Work item:
Although the records contain pictures, only their text should be set down, exactly as written.

Records provided:
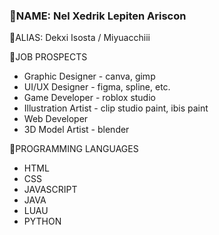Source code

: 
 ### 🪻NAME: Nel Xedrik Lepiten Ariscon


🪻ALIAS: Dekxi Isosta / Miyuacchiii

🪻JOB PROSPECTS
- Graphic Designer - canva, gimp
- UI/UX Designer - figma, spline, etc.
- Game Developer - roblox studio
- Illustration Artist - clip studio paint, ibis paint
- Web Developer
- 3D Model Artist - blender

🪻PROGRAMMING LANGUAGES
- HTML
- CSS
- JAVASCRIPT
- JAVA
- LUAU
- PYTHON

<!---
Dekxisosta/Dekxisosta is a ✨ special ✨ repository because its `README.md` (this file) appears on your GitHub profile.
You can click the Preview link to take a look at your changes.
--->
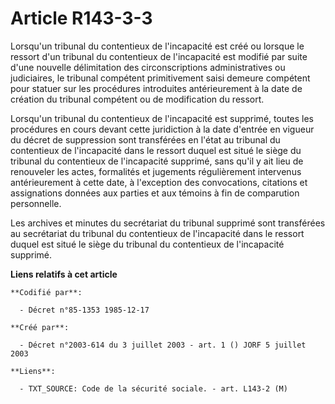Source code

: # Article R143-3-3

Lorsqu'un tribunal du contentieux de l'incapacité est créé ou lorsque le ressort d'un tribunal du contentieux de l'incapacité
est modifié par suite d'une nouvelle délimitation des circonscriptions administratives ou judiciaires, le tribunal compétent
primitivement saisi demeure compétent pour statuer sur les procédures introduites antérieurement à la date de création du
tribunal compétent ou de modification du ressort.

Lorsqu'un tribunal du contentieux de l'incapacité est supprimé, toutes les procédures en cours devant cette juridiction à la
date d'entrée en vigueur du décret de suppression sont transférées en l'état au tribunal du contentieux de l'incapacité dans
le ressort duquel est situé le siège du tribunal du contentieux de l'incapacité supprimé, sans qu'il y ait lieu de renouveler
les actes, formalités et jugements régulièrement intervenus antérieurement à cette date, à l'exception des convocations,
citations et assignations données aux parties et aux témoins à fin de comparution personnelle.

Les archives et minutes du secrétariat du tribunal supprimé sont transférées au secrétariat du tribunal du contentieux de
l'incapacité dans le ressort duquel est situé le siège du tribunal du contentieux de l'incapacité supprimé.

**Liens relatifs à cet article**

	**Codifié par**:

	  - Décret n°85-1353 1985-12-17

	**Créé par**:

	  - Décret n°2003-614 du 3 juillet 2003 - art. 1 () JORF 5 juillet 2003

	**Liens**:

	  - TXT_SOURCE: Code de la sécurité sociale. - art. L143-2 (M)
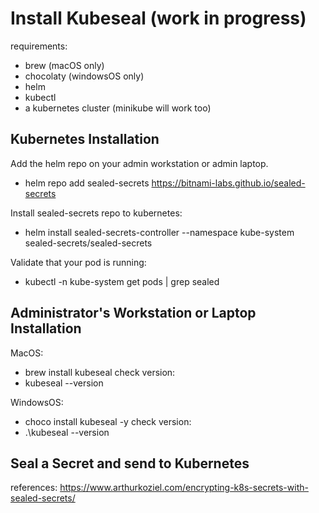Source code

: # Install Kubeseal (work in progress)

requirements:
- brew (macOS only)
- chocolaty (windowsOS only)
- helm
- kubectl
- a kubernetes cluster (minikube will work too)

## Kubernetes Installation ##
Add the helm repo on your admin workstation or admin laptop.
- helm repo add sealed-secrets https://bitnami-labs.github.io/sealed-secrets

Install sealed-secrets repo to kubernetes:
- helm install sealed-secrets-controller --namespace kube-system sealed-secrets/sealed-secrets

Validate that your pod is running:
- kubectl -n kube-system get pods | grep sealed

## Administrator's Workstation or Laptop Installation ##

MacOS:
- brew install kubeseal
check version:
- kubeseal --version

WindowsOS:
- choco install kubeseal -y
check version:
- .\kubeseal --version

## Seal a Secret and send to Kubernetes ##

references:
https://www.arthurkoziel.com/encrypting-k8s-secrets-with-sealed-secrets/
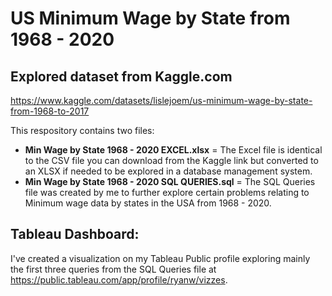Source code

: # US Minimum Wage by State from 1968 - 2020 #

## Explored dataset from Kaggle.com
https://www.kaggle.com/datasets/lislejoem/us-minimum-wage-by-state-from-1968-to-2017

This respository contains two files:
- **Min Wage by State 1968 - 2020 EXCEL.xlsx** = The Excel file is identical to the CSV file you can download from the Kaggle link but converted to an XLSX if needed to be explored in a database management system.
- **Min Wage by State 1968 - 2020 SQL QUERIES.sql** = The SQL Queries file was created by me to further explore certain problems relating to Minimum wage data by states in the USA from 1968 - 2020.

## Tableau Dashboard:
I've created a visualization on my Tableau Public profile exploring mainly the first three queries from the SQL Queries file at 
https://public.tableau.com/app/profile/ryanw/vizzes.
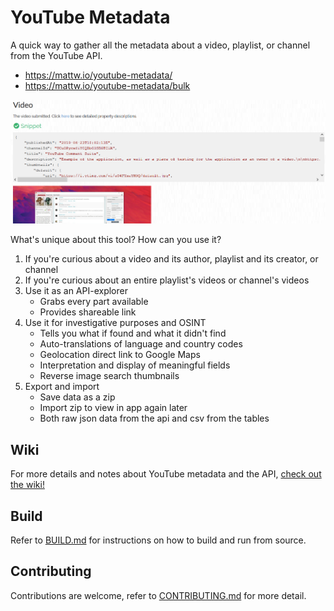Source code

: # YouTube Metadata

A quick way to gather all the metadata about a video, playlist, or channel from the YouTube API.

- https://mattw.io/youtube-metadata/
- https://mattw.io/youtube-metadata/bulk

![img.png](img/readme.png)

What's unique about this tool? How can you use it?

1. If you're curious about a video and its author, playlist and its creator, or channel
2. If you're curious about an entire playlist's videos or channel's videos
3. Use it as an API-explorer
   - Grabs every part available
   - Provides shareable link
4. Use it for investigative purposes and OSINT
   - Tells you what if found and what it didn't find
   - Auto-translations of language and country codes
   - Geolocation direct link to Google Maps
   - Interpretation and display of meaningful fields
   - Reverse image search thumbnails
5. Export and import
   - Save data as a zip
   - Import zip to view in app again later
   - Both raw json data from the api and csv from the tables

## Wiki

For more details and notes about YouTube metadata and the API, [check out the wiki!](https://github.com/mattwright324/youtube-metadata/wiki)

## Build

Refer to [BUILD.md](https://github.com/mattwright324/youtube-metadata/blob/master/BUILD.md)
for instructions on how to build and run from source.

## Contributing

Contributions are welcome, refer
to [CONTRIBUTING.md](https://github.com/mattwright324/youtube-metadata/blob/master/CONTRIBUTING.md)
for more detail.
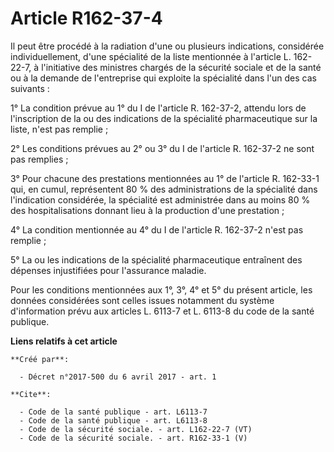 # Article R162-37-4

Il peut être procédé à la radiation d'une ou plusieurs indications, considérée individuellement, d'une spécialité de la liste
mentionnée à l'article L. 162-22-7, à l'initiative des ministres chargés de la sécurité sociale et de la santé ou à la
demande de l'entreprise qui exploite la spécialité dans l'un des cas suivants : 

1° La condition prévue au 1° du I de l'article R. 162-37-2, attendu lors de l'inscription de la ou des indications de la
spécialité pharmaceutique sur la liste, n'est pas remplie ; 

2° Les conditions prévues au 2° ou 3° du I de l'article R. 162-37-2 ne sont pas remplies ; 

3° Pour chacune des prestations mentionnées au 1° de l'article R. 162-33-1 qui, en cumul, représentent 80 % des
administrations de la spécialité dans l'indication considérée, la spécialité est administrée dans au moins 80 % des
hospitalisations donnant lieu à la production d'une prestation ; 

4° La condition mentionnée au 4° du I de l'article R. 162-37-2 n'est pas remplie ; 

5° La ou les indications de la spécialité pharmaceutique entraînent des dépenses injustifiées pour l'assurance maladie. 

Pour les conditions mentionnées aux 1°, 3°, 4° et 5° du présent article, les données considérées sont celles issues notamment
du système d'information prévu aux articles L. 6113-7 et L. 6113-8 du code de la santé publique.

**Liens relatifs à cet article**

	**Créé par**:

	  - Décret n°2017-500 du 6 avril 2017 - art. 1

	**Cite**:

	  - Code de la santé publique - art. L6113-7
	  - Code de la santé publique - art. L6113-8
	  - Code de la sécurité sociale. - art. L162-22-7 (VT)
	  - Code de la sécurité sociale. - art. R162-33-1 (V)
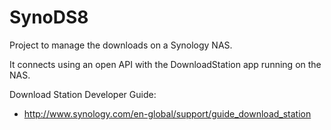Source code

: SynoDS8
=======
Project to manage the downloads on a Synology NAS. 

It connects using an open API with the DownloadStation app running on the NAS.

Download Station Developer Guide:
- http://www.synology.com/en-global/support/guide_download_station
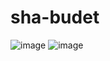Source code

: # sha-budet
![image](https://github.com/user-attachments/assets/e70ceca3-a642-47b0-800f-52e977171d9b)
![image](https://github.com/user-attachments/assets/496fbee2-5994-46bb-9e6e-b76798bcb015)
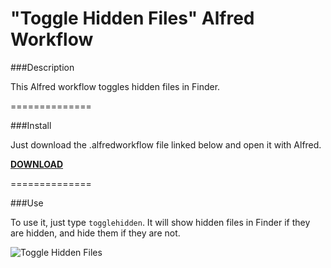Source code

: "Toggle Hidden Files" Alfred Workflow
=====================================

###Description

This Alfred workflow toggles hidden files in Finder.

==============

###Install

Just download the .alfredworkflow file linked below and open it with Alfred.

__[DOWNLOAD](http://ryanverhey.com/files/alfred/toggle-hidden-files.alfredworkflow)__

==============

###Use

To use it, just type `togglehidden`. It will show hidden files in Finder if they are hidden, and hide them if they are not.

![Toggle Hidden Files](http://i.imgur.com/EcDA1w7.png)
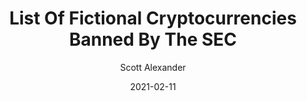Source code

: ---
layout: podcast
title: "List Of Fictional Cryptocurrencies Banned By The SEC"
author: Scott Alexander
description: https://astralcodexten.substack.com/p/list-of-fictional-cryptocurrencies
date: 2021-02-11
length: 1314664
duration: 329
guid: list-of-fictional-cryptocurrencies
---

Expected output:
Source code

: 
 ### 🪻NAME: Nel Xedrik Lepiten Ariscon


🪻ALIAS: Dekxi Isosta / Miyuacchiii

🪻JOB PROSPECTS
- Graphic Designer - canva, gimp
- UI/UX Designer - figma, spline, etc.
- Game Developer - roblox studio
- Illustration Artist - clip studio paint, ibis paint
- Web Developer
- 3D Model Artist - blender

🪻PROGRAMMING LANGUAGES
- HTML
- CSS
- JAVASCRIPT
- JAVA
- LUAU
- PYTHON

<!---
Dekxisosta/Dekxisosta is a ✨ special ✨ repository because its `README.md` (this file) appears on your GitHub profile.
You can click the Preview link to take a look at your changes.
--->
Source code

: # Article R143-3-3

Lorsqu'un tribunal du contentieux de l'incapacité est créé ou lorsque le ressort d'un tribunal du contentieux de l'incapacité
est modifié par suite d'une nouvelle délimitation des circonscriptions administratives ou judiciaires, le tribunal compétent
primitivement saisi demeure compétent pour statuer sur les procédures introduites antérieurement à la date de création du
tribunal compétent ou de modification du ressort.

Lorsqu'un tribunal du contentieux de l'incapacité est supprimé, toutes les procédures en cours devant cette juridiction à la
date d'entrée en vigueur du décret de suppression sont transférées en l'état au tribunal du contentieux de l'incapacité dans
le ressort duquel est situé le siège du tribunal du contentieux de l'incapacité supprimé, sans qu'il y ait lieu de renouveler
les actes, formalités et jugements régulièrement intervenus antérieurement à cette date, à l'exception des convocations,
citations et assignations données aux parties et aux témoins à fin de comparution personnelle.

Les archives et minutes du secrétariat du tribunal supprimé sont transférées au secrétariat du tribunal du contentieux de
l'incapacité dans le ressort duquel est situé le siège du tribunal du contentieux de l'incapacité supprimé.

**Liens relatifs à cet article**

	**Codifié par**:

	  - Décret n°85-1353 1985-12-17

	**Créé par**:

	  - Décret n°2003-614 du 3 juillet 2003 - art. 1 () JORF 5 juillet 2003

	**Liens**:

	  - TXT_SOURCE: Code de la sécurité sociale. - art. L143-2 (M)
Source code

: # Install Kubeseal (work in progress)

requirements:
- brew (macOS only)
- chocolaty (windowsOS only)
- helm
- kubectl
- a kubernetes cluster (minikube will work too)

## Kubernetes Installation ##
Add the helm repo on your admin workstation or admin laptop.
- helm repo add sealed-secrets https://bitnami-labs.github.io/sealed-secrets

Install sealed-secrets repo to kubernetes:
- helm install sealed-secrets-controller --namespace kube-system sealed-secrets/sealed-secrets

Validate that your pod is running:
- kubectl -n kube-system get pods | grep sealed

## Administrator's Workstation or Laptop Installation ##

MacOS:
- brew install kubeseal
check version:
- kubeseal --version

WindowsOS:
- choco install kubeseal -y
check version:
- .\kubeseal --version

## Seal a Secret and send to Kubernetes ##

references:
https://www.arthurkoziel.com/encrypting-k8s-secrets-with-sealed-secrets/
Source code

: # US Minimum Wage by State from 1968 - 2020 #

## Explored dataset from Kaggle.com
https://www.kaggle.com/datasets/lislejoem/us-minimum-wage-by-state-from-1968-to-2017

This respository contains two files:
- **Min Wage by State 1968 - 2020 EXCEL.xlsx** = The Excel file is identical to the CSV file you can download from the Kaggle link but converted to an XLSX if needed to be explored in a database management system.
- **Min Wage by State 1968 - 2020 SQL QUERIES.sql** = The SQL Queries file was created by me to further explore certain problems relating to Minimum wage data by states in the USA from 1968 - 2020.

## Tableau Dashboard:
I've created a visualization on my Tableau Public profile exploring mainly the first three queries from the SQL Queries file at 
https://public.tableau.com/app/profile/ryanw/vizzes.
Source code

: # YouTube Metadata

A quick way to gather all the metadata about a video, playlist, or channel from the YouTube API.

- https://mattw.io/youtube-metadata/
- https://mattw.io/youtube-metadata/bulk

![img.png](img/readme.png)

What's unique about this tool? How can you use it?

1. If you're curious about a video and its author, playlist and its creator, or channel
2. If you're curious about an entire playlist's videos or channel's videos
3. Use it as an API-explorer
   - Grabs every part available
   - Provides shareable link
4. Use it for investigative purposes and OSINT
   - Tells you what if found and what it didn't find
   - Auto-translations of language and country codes
   - Geolocation direct link to Google Maps
   - Interpretation and display of meaningful fields
   - Reverse image search thumbnails
5. Export and import
   - Save data as a zip
   - Import zip to view in app again later
   - Both raw json data from the api and csv from the tables

## Wiki

For more details and notes about YouTube metadata and the API, [check out the wiki!](https://github.com/mattwright324/youtube-metadata/wiki)

## Build

Refer to [BUILD.md](https://github.com/mattwright324/youtube-metadata/blob/master/BUILD.md)
for instructions on how to build and run from source.

## Contributing

Contributions are welcome, refer
to [CONTRIBUTING.md](https://github.com/mattwright324/youtube-metadata/blob/master/CONTRIBUTING.md)
for more detail.
 # Article R162-37-4

Il peut être procédé à la radiation d'une ou plusieurs indications, considérée individuellement, d'une spécialité de la liste
mentionnée à l'article L. 162-22-7, à l'initiative des ministres chargés de la sécurité sociale et de la santé ou à la
demande de l'entreprise qui exploite la spécialité dans l'un des cas suivants : 

1° La condition prévue au 1° du I de l'article R. 162-37-2, attendu lors de l'inscription de la ou des indications de la
spécialité pharmaceutique sur la liste, n'est pas remplie ; 

2° Les conditions prévues au 2° ou 3° du I de l'article R. 162-37-2 ne sont pas remplies ; 

3° Pour chacune des prestations mentionnées au 1° de l'article R. 162-33-1 qui, en cumul, représentent 80 % des
administrations de la spécialité dans l'indication considérée, la spécialité est administrée dans au moins 80 % des
hospitalisations donnant lieu à la production d'une prestation ; 

4° La condition mentionnée au 4° du I de l'article R. 162-37-2 n'est pas remplie ; 

5° La ou les indications de la spécialité pharmaceutique entraînent des dépenses injustifiées pour l'assurance maladie. 

Pour les conditions mentionnées aux 1°, 3°, 4° et 5° du présent article, les données considérées sont celles issues notamment
du système d'information prévu aux articles L. 6113-7 et L. 6113-8 du code de la santé publique.

**Liens relatifs à cet article**

	**Créé par**:

	  - Décret n°2017-500 du 6 avril 2017 - art. 1

	**Cite**:

	  - Code de la santé publique - art. L6113-7
	  - Code de la santé publique - art. L6113-8
	  - Code de la sécurité sociale. - art. L162-22-7 (VT)
	  - Code de la sécurité sociale. - art. R162-33-1 (V)
Source code

: SynoDS8
=======
Project to manage the downloads on a Synology NAS. 

It connects using an open API with the DownloadStation app running on the NAS.

Download Station Developer Guide:
- http://www.synology.com/en-global/support/guide_download_station
Source code

: # sha-budet
![image](https://github.com/user-attachments/assets/e70ceca3-a642-47b0-800f-52e977171d9b)
![image](https://github.com/user-attachments/assets/496fbee2-5994-46bb-9e6e-b76798bcb015)
Source code

: "Toggle Hidden Files" Alfred Workflow
=====================================

###Description

This Alfred workflow toggles hidden files in Finder.

==============

###Install

Just download the .alfredworkflow file linked below and open it with Alfred.

__[DOWNLOAD](http://ryanverhey.com/files/alfred/toggle-hidden-files.alfredworkflow)__

==============

###Use

To use it, just type `togglehidden`. It will show hidden files in Finder if they are hidden, and hide them if they are not.

![Toggle Hidden Files](http://i.imgur.com/EcDA1w7.png)
Source code

: ---
layout: podcast
title: "List Of Fictional Cryptocurrencies Banned By The SEC"
author: Scott Alexander
description: https://astralcodexten.substack.com/p/list-of-fictional-cryptocurrencies
date: 2021-02-11
length: 1314664
duration: 329
guid: list-of-fictional-cryptocurrencies
---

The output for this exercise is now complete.